> [Work to complete]: Each line below with the word "speller" needs to be copied.

> [Task inputs]:
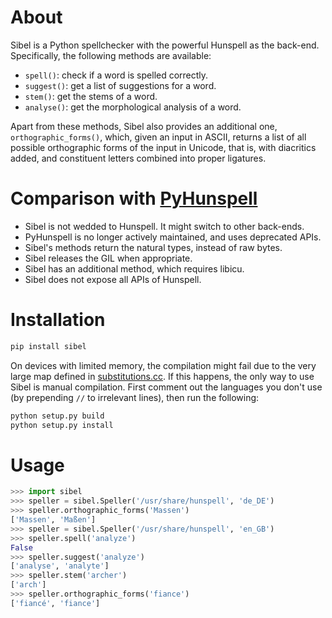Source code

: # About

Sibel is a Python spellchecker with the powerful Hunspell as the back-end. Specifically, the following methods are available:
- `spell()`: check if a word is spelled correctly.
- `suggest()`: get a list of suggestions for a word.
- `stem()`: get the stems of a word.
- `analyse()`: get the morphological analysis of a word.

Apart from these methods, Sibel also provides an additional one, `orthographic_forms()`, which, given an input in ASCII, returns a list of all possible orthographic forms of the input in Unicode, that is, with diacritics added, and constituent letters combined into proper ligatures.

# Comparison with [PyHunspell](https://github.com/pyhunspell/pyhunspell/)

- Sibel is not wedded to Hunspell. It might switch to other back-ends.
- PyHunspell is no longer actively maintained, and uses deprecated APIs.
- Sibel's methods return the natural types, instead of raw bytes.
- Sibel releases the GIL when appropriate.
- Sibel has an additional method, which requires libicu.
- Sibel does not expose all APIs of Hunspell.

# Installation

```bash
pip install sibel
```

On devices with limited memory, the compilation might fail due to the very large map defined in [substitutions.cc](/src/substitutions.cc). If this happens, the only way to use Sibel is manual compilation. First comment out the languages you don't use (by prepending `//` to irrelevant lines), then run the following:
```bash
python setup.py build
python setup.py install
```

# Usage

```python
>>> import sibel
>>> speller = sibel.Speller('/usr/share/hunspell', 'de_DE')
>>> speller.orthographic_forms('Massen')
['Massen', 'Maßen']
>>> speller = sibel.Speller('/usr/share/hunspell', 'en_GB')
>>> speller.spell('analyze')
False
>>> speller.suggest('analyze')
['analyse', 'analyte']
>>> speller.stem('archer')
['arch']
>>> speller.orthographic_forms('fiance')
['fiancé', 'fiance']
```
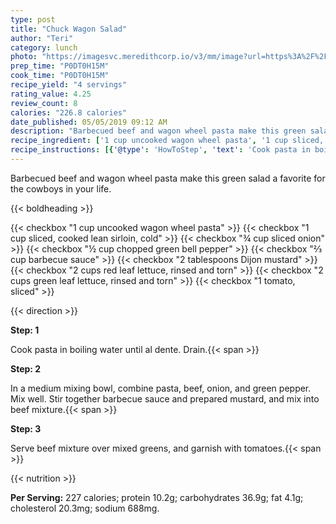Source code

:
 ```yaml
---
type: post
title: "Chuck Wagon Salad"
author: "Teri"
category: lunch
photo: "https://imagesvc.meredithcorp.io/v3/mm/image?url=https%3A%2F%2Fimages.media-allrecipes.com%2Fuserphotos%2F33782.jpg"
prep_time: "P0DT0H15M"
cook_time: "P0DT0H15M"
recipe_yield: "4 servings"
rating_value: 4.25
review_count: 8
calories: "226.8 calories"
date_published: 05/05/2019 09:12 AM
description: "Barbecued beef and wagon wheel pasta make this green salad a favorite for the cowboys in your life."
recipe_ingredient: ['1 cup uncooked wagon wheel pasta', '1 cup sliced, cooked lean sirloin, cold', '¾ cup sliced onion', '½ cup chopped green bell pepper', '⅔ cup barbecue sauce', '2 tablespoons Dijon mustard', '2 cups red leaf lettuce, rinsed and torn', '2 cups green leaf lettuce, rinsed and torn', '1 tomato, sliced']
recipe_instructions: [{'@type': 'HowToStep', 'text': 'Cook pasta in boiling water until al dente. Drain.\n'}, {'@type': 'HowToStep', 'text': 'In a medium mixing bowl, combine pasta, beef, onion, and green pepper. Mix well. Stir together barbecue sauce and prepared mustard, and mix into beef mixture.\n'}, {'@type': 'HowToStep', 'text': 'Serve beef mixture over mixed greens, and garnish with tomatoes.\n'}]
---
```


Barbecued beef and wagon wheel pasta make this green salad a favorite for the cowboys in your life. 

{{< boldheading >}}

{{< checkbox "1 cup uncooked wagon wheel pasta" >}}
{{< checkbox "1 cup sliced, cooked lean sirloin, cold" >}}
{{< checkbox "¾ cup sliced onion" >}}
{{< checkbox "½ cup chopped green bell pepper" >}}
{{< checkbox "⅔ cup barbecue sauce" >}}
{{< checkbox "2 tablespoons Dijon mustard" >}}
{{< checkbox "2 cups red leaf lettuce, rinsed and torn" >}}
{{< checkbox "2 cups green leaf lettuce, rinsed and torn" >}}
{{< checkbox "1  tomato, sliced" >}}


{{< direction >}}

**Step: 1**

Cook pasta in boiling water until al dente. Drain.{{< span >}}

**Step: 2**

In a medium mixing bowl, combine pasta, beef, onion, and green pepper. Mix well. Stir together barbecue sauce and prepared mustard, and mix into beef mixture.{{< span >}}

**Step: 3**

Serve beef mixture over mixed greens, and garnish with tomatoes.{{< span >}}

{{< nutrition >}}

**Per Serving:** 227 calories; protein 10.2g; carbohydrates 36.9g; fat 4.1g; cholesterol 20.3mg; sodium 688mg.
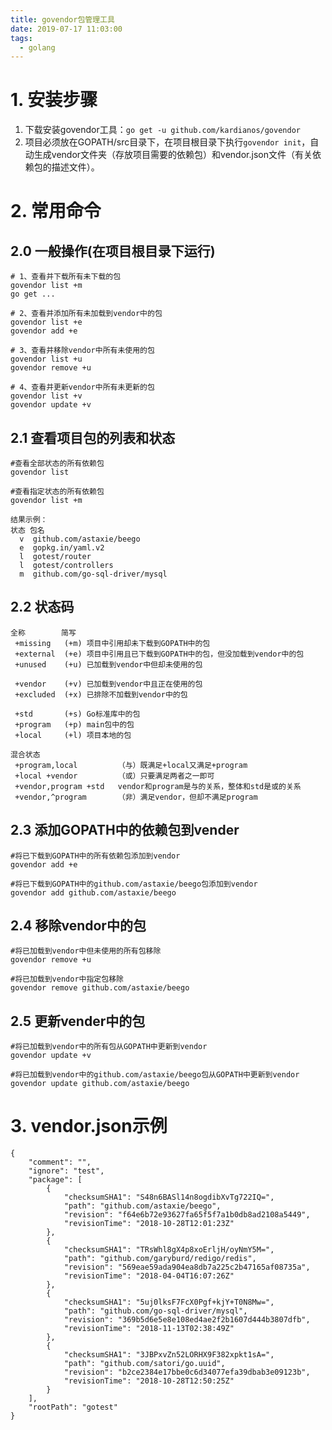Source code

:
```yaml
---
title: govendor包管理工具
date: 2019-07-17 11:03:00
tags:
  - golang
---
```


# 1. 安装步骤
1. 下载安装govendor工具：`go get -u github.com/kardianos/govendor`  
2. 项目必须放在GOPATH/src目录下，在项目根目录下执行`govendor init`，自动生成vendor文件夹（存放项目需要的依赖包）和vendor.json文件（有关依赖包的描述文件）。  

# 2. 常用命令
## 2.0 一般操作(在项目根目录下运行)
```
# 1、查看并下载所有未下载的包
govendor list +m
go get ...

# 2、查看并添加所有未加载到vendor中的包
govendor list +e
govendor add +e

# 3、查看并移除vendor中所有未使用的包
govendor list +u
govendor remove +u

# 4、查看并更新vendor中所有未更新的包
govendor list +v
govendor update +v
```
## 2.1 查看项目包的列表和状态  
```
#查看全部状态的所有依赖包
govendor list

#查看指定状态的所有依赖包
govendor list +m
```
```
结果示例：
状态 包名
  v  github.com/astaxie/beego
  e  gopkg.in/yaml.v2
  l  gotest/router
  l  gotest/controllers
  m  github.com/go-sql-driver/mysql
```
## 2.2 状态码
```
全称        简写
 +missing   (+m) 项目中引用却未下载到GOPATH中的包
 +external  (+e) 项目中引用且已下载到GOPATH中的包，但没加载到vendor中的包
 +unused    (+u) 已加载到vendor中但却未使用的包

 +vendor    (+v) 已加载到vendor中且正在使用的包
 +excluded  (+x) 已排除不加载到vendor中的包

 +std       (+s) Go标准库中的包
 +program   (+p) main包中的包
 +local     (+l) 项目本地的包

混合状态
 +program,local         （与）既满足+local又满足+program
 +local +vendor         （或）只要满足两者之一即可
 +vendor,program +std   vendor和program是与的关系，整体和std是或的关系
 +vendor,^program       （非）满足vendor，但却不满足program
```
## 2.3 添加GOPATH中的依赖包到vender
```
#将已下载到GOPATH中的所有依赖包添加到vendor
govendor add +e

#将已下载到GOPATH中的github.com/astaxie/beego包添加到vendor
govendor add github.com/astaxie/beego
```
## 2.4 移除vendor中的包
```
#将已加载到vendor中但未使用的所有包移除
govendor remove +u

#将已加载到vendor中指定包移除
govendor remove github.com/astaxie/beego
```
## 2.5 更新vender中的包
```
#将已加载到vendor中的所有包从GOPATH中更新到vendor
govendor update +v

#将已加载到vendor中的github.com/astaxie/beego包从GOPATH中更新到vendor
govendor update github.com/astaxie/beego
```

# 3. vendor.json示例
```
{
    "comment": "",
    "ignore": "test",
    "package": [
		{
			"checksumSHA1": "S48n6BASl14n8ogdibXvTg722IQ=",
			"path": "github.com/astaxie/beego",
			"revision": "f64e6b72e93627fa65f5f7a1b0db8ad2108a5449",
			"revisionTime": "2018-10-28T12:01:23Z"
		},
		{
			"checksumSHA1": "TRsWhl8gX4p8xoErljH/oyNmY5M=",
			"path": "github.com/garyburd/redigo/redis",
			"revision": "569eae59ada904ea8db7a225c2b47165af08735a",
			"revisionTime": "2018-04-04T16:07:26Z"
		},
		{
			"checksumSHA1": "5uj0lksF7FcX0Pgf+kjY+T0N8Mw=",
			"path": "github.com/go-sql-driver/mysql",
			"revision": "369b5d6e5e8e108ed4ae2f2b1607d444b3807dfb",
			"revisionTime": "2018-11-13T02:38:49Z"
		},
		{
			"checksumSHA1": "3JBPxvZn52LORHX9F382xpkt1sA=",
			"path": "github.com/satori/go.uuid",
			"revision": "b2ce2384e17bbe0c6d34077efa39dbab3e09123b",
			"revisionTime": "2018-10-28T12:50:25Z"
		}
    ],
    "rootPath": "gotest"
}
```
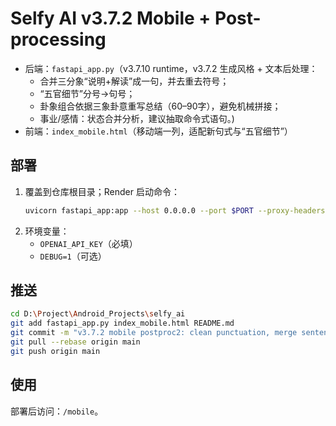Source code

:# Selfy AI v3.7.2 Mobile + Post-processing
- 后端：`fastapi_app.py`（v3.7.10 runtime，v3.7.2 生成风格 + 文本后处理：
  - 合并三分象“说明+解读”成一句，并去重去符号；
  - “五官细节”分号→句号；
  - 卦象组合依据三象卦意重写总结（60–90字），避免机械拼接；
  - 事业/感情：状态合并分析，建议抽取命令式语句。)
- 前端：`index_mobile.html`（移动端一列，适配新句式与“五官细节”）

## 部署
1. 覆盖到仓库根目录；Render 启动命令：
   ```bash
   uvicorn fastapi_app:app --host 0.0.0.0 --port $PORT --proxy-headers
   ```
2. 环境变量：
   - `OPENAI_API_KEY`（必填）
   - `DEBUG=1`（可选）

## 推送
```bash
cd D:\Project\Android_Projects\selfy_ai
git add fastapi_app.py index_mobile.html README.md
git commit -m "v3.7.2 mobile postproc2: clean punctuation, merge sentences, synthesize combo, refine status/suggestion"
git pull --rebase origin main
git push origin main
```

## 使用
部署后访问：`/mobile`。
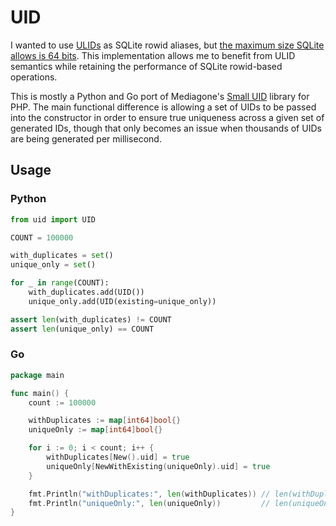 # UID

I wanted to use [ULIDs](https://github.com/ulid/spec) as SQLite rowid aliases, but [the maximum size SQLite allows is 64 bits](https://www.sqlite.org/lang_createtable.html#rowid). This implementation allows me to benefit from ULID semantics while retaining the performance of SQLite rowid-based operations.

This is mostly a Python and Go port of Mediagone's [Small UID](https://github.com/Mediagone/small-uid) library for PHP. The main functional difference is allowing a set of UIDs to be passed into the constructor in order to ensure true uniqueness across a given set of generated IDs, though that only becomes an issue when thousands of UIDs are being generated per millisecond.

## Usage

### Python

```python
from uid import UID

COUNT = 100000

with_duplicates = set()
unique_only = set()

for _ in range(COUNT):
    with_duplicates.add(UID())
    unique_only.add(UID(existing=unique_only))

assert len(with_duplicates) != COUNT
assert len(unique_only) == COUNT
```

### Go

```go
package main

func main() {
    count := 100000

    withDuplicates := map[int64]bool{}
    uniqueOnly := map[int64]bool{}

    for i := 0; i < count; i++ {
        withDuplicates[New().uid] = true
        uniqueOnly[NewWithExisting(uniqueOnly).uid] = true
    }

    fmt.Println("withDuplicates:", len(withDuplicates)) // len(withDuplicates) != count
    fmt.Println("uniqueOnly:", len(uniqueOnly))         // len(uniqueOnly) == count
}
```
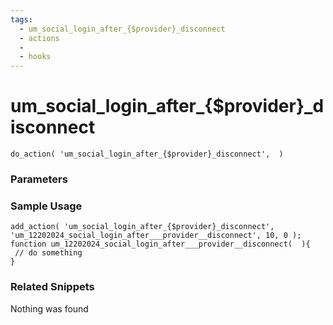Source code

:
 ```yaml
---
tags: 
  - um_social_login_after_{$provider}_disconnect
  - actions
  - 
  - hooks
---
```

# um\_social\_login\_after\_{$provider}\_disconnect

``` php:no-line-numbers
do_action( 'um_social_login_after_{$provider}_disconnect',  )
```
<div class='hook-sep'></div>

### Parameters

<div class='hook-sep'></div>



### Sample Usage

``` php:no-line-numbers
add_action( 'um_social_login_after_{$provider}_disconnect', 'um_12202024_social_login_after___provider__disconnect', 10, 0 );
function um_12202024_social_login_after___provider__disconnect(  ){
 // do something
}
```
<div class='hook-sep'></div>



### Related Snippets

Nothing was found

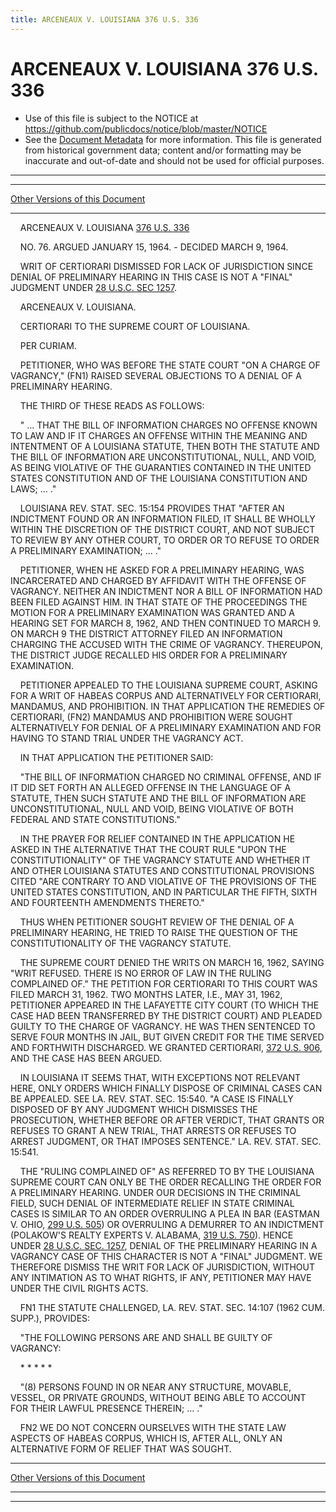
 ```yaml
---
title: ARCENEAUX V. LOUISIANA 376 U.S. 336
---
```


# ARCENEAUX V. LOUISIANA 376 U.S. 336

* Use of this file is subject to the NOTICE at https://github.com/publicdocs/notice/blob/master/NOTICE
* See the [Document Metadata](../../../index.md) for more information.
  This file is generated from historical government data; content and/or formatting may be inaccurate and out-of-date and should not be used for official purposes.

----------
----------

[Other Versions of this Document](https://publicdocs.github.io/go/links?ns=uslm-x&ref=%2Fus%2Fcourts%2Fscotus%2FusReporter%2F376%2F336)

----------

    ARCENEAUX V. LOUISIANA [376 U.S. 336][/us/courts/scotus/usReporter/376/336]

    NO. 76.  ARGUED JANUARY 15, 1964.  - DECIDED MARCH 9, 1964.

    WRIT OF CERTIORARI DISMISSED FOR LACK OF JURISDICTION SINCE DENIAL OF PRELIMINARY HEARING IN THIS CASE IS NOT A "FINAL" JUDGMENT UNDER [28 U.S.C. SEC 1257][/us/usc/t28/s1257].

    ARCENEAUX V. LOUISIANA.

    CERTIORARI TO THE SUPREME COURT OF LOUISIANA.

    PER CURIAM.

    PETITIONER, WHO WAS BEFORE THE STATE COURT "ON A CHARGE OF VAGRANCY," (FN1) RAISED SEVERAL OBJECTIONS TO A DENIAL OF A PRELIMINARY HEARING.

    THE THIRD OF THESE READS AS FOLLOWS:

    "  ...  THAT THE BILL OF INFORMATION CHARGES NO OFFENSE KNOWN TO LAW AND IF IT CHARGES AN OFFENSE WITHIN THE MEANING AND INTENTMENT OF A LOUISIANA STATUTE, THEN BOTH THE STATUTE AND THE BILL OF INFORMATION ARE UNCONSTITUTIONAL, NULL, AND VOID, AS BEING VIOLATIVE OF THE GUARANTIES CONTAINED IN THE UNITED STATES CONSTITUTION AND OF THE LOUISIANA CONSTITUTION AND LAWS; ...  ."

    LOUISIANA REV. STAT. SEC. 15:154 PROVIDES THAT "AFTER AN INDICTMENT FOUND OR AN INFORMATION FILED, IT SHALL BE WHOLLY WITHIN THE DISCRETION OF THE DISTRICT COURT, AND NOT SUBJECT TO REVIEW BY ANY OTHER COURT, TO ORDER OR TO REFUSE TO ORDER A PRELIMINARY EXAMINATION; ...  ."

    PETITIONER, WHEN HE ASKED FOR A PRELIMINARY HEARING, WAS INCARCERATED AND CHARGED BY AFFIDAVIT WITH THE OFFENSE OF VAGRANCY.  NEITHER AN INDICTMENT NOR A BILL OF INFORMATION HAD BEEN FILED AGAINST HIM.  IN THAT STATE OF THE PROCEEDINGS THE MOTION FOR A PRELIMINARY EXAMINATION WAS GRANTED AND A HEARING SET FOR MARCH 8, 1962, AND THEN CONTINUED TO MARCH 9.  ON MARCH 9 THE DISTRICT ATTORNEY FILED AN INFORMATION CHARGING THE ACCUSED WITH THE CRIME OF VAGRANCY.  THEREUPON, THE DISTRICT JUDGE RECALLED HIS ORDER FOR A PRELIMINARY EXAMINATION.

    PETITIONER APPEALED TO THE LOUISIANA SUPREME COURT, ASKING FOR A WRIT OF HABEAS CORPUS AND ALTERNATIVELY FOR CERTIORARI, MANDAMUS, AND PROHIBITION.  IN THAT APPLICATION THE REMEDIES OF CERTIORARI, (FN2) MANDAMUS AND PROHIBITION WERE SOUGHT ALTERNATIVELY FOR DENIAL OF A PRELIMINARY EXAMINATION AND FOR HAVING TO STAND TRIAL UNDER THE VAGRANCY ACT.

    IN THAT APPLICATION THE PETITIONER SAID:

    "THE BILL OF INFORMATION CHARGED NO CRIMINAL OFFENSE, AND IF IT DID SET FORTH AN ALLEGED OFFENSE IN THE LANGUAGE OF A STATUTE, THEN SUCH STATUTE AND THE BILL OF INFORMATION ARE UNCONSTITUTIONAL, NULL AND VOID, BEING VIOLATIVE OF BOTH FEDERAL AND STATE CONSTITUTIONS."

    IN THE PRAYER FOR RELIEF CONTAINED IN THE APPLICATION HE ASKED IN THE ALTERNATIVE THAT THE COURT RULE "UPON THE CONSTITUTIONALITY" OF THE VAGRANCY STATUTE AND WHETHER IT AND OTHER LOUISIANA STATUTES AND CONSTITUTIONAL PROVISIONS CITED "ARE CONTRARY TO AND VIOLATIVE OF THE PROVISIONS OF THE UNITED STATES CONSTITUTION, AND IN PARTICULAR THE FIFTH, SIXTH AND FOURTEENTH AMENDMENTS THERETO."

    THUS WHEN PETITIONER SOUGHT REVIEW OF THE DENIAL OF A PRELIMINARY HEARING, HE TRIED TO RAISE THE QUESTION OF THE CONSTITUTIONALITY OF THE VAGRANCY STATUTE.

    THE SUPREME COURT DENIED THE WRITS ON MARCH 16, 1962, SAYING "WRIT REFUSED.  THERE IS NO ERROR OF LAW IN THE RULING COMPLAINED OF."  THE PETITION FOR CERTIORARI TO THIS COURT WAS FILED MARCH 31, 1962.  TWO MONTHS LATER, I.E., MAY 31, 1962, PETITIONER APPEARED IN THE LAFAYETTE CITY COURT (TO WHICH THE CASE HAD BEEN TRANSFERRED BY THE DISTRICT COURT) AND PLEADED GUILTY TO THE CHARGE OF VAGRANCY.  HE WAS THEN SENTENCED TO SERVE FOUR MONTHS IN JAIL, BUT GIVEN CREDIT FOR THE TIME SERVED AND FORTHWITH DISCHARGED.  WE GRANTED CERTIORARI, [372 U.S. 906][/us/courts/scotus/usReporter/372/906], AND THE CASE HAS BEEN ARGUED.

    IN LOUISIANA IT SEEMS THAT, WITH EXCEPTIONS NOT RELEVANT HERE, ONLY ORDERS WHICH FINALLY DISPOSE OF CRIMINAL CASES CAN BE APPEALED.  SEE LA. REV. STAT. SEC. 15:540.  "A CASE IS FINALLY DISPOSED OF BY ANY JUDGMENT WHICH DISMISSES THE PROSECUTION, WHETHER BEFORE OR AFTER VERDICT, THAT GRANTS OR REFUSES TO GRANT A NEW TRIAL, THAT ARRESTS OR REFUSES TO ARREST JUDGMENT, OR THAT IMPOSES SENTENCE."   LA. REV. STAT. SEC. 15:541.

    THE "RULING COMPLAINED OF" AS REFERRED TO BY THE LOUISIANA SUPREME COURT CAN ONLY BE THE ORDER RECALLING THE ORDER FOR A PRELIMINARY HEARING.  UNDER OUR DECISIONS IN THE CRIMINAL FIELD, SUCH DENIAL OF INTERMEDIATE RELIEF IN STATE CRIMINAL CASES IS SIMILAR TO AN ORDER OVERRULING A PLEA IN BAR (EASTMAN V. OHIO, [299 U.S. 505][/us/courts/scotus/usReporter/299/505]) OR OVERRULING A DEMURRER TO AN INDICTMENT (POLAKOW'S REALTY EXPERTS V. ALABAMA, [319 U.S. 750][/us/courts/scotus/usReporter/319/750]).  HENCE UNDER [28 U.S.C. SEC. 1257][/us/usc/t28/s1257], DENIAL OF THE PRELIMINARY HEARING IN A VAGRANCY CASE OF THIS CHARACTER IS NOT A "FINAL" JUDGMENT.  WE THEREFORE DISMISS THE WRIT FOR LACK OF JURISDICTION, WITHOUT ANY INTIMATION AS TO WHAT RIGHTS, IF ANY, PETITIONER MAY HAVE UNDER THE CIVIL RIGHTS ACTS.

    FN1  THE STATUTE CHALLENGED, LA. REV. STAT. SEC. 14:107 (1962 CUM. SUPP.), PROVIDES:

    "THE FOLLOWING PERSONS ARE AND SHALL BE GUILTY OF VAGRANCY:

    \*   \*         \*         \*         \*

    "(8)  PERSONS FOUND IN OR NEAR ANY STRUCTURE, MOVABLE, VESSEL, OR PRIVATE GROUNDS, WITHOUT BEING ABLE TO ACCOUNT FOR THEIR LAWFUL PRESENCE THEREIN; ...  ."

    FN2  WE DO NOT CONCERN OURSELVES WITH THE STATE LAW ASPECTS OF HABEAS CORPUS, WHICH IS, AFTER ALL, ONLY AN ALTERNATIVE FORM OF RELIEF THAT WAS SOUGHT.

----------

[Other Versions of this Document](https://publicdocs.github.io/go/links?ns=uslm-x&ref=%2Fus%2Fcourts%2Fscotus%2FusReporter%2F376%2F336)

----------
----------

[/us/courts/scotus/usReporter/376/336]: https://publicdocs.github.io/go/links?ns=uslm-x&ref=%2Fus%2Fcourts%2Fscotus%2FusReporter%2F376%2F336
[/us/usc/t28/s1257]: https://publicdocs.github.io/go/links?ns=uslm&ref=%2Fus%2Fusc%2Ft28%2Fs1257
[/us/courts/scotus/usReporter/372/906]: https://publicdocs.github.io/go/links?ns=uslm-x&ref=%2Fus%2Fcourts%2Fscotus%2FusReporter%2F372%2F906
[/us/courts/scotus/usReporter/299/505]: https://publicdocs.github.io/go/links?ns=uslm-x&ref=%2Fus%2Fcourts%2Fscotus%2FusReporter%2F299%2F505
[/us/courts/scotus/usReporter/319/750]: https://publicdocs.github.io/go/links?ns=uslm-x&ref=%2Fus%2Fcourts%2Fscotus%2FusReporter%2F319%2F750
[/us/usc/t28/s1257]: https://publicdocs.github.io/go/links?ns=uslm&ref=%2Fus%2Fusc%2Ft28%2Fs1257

> [Result of this exercise]:
>>> speller = sibel.Speller('/usr/share/hunspell', 'de_DE')
>>> speller.orthographic_forms('Massen')
>>> speller = sibel.Speller('/usr/share/hunspell', 'en_GB')
>>> speller.spell('analyze')
>>> speller.suggest('analyze')
>>> speller.stem('archer')
>>> speller.orthographic_forms('fiance')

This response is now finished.